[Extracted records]
▼

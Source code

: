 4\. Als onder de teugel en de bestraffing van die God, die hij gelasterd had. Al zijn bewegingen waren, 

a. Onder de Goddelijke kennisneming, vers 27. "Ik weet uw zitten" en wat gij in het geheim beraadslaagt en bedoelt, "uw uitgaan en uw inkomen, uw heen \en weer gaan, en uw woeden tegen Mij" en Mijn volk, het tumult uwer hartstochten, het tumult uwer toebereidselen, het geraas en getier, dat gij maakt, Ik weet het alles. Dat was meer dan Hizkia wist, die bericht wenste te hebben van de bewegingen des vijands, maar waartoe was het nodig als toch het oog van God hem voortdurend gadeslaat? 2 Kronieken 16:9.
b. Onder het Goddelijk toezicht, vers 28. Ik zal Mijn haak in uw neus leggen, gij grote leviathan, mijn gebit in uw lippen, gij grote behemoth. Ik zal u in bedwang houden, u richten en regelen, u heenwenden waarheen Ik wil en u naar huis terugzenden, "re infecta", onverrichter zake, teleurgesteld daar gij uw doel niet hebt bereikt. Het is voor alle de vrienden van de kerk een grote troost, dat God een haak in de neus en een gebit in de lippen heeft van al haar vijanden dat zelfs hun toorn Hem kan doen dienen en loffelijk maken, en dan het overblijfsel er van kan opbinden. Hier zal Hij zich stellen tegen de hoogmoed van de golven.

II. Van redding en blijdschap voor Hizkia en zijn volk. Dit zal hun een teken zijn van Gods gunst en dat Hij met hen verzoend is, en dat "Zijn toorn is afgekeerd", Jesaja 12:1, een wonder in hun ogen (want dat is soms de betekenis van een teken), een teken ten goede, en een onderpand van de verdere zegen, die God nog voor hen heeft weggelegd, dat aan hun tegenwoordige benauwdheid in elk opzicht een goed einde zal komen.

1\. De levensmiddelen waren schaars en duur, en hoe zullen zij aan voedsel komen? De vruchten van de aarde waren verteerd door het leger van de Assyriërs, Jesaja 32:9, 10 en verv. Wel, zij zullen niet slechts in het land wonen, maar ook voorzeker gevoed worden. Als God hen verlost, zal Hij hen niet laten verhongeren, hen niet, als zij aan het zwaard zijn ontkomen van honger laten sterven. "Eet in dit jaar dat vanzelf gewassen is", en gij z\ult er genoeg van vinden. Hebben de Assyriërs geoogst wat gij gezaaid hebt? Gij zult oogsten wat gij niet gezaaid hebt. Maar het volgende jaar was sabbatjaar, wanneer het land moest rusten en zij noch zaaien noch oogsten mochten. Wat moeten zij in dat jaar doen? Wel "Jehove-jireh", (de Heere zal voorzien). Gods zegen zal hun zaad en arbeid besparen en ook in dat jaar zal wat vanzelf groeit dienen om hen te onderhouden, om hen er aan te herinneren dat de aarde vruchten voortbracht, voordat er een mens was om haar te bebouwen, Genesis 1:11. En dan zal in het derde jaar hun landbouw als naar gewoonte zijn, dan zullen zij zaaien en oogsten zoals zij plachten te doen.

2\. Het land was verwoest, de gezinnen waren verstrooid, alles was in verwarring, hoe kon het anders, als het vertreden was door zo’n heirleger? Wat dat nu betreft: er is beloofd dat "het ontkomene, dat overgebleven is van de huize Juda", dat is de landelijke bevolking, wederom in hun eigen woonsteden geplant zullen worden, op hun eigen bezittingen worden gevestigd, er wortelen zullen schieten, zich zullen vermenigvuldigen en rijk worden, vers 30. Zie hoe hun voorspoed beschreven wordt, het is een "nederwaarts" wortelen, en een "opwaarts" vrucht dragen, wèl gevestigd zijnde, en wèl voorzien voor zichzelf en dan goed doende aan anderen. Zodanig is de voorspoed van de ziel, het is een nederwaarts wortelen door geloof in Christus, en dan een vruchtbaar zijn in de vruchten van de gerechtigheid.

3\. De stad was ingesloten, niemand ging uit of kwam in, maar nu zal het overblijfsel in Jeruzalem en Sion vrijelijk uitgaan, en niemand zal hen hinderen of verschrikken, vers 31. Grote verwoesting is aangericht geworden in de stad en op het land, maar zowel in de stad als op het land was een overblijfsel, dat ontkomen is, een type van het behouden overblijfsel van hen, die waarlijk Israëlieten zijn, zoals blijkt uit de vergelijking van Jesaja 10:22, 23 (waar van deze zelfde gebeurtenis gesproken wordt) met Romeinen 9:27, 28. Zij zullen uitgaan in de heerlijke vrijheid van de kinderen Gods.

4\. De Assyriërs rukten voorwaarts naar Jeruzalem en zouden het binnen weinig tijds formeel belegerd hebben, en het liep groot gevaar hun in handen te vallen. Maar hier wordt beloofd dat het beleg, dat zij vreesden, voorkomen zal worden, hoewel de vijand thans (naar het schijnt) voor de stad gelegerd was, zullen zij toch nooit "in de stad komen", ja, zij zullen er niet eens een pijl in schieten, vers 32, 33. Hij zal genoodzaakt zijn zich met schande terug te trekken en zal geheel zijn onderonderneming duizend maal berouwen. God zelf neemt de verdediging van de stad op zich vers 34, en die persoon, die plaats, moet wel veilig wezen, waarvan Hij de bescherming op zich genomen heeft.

▲

THE PROBLEM: Transcribe the entries exactly, and make each line match the original.

EXERCISE SOLUTION:
Source code

: 4\. Als onder de teugel en de bestraffing van die God, die hij gelasterd had. Al zijn bewegingen waren, 

a. Onder de Goddelijke kennisneming, vers 27. "Ik weet uw zitten" en wat gij in het geheim beraadslaagt en bedoelt, "uw uitgaan en uw inkomen, uw heen \en weer gaan, en uw woeden tegen Mij" en Mijn volk, het tumult uwer hartstochten, het tumult uwer toebereidselen, het geraas en getier, dat gij maakt, Ik weet het alles. Dat was meer dan Hizkia wist, die bericht wenste te hebben van de bewegingen des vijands, maar waartoe was het nodig als toch het oog van God hem voortdurend gadeslaat? 2 Kronieken 16:9.
b. Onder het Goddelijk toezicht, vers 28. Ik zal Mijn haak in uw neus leggen, gij grote leviathan, mijn gebit in uw lippen, gij grote behemoth. Ik zal u in bedwang houden, u richten en regelen, u heenwenden waarheen Ik wil en u naar huis terugzenden, "re infecta", onverrichter zake, teleurgesteld daar gij uw doel niet hebt bereikt. Het is voor alle de vrienden van de kerk een grote troost, dat God een haak in de neus en een gebit in de lippen heeft van al haar vijanden dat zelfs hun toorn Hem kan doen dienen en loffelijk maken, en dan het overblijfsel er van kan opbinden. Hier zal Hij zich stellen tegen de hoogmoed van de golven.

II. Van redding en blijdschap voor Hizkia en zijn volk. Dit zal hun een teken zijn van Gods gunst en dat Hij met hen verzoend is, en dat "Zijn toorn is afgekeerd", Jesaja 12:1, een wonder in hun ogen (want dat is soms de betekenis van een teken), een teken ten goede, en een onderpand van de verdere zegen, die God nog voor hen heeft weggelegd, dat aan hun tegenwoordige benauwdheid in elk opzicht een goed einde zal komen.

1\. De levensmiddelen waren schaars en duur, en hoe zullen zij aan voedsel komen? De vruchten van de aarde waren verteerd door het leger van de Assyriërs, Jesaja 32:9, 10 en verv. Wel, zij zullen niet slechts in het land wonen, maar ook voorzeker gevoed worden. Als God hen verlost, zal Hij hen niet laten verhongeren, hen niet, als zij aan het zwaard zijn ontkomen van honger laten sterven. "Eet in dit jaar dat vanzelf gewassen is", en gij z\ult er genoeg van vinden. Hebben de Assyriërs geoogst wat gij gezaaid hebt? Gij zult oogsten wat gij niet gezaaid hebt. Maar het volgende jaar was sabbatjaar, wanneer het land moest rusten en zij noch zaaien noch oogsten mochten. Wat moeten zij in dat jaar doen? Wel "Jehove-jireh", (de Heere zal voorzien). Gods zegen zal hun zaad en arbeid besparen en ook in dat jaar zal wat vanzelf groeit dienen om hen te onderhouden, om hen er aan te herinneren dat de aarde vruchten voortbracht, voordat er een mens was om haar te bebouwen, Genesis 1:11. En dan zal in het derde jaar hun landbouw als naar gewoonte zijn, dan zullen zij zaaien en oogsten zoals zij plachten te doen.

2\. Het land was verwoest, de gezinnen waren verstrooid, alles was in verwarring, hoe kon het anders, als het vertreden was door zo’n heirleger? Wat dat nu betreft: er is beloofd dat "het ontkomene, dat overgebleven is van de huize Juda", dat is de landelijke bevolking, wederom in hun eigen woonsteden geplant zullen worden, op hun eigen bezittingen worden gevestigd, er wortelen zullen schieten, zich zullen vermenigvuldigen en rijk worden, vers 30. Zie hoe hun voorspoed beschreven wordt, het is een "nederwaarts" wortelen, en een "opwaarts" vrucht dragen, wèl gevestigd zijnde, en wèl voorzien voor zichzelf en dan goed doende aan anderen. Zodanig is de voorspoed van de ziel, het is een nederwaarts wortelen door geloof in Christus, en dan een vruchtbaar zijn in de vruchten van de gerechtigheid.

3\. De stad was ingesloten, niemand ging uit of kwam in, maar nu zal het overblijfsel in Jeruzalem en Sion vrijelijk uitgaan, en niemand zal hen hinderen of verschrikken, vers 31. Grote verwoesting is aangericht geworden in de stad en op het land, maar zowel in de stad als op het land was een overblijfsel, dat ontkomen is, een type van het behouden overblijfsel van hen, die waarlijk Israëlieten zijn, zoals blijkt uit de vergelijking van Jesaja 10:22, 23 (waar van deze zelfde gebeurtenis gesproken wordt) met Romeinen 9:27, 28. Zij zullen uitgaan in de heerlijke vrijheid van de kinderen Gods.

4\. De Assyriërs rukten voorwaarts naar Jeruzalem en zouden het binnen weinig tijds formeel belegerd hebben, en het liep groot gevaar hun in handen te vallen. Maar hier wordt beloofd dat het beleg, dat zij vreesden, voorkomen zal worden, hoewel de vijand thans (naar het schijnt) voor de stad gelegerd was, zullen zij toch nooit "in de stad komen", ja, zij zullen er niet eens een pijl in schieten, vers 32, 33. Hij zal genoodzaakt zijn zich met schande terug te trekken en zal geheel zijn onderonderneming duizend maal berouwen. God zelf neemt de verdediging van de stad op zich vers 34, en die persoon, die plaats, moet wel veilig wezen, waarvan Hij de bescherming op zich genomen heeft.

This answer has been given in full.